There were other developments in the diaspora as well.

The World Forum of Ukrainians brought representatives of Ukrainian diaspora communities to Kiev on August 21-24 for presentations by representatives of the 10-million strong diaspora of the East and West, and, of course, of the 52 million people of Ukraine. The forum issued a manifesto of unity in support of Ukraine's independent statehood and created a worldwide coordinating body for Ukrainian communities.

The forum was held in conjunction with the first anniversary celebrations of the Ukrainian Parliament's adoption of the Act of Declaration of Ukraine's Independence on August 24, 1991. During the same period, the Ukrainian National Republic's government in exile, headed by Mykola Plawiuk, presented its charter, i.e. its mandate to represent the interests of the Ukrainian nation, to the democratically elected president of Ukraine, Leonid Kravchuk.
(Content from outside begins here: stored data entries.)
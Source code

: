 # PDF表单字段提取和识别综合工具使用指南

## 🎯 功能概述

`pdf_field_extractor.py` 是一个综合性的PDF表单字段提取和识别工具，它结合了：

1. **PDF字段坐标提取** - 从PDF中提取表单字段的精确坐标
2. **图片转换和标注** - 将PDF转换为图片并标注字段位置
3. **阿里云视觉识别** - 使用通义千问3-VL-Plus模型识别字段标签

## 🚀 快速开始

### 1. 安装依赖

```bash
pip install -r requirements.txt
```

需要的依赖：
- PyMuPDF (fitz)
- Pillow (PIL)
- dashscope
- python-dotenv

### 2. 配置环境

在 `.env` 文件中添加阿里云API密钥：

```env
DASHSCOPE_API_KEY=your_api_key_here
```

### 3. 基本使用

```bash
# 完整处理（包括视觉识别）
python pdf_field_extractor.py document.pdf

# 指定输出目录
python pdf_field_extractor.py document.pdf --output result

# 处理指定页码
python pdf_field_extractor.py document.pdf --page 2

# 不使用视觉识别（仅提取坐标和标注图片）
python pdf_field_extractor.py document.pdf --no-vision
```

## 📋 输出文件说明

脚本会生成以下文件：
The ceremony took place on August 22, during a special session of Ukraine's Supreme Council held at the Ukraina Palace with the participation of numerous guests from the Ukrainian diaspora.

Plast, the scouting-based Ukrainian youth organization, marked the 80th anniversary of its founding in Lviv in 1911 with a two-week international jamboree in upstate New York at the Vovcha Tropa campsite, as well as specialized camps held in various venues throughout the Northeast, from the Catskills of New York state to Lake Ontario in Canada. The jamboree brought together more than 650 youths, 100 counselors and countless guests from the U.S., Canada, Germany, Poland, the Czech and Slovak republics, Australia, Great Britain, Brazil and Ukraine, where Plast had been renewed in 1990.

In the United States and Canada, Ukrainian community leaders had to ponder the results of recent censuses taken in both countries which showed the changing faces of the Ukrainian "hromadas" there. In the U.S., statistics pointed to a migration of Ukrainians from previous centers of community life, as well as an increase in the number of Ukrainians in the country as a whole. The population growth, from 730,056 in 1980 to 740,803 in 1990, is probably due to a small increase in immigration as well as to increased ethnic awareness due to events in the former Soviet Union. In Canada, statistics showed a population and cultural decline between the censuses of 1986 and 1991. In Metro Toronto, for example, the number of persons listing Ukrainian as their native language declined by 15.5 percent.

As the year drew to a close, it was clear to all observers and community activists that, with the independence of Ukraine, the relationship between the homeland and the diaspora had changed and, as a result, there was a need to reassess priorities and address pressing issues both there and here.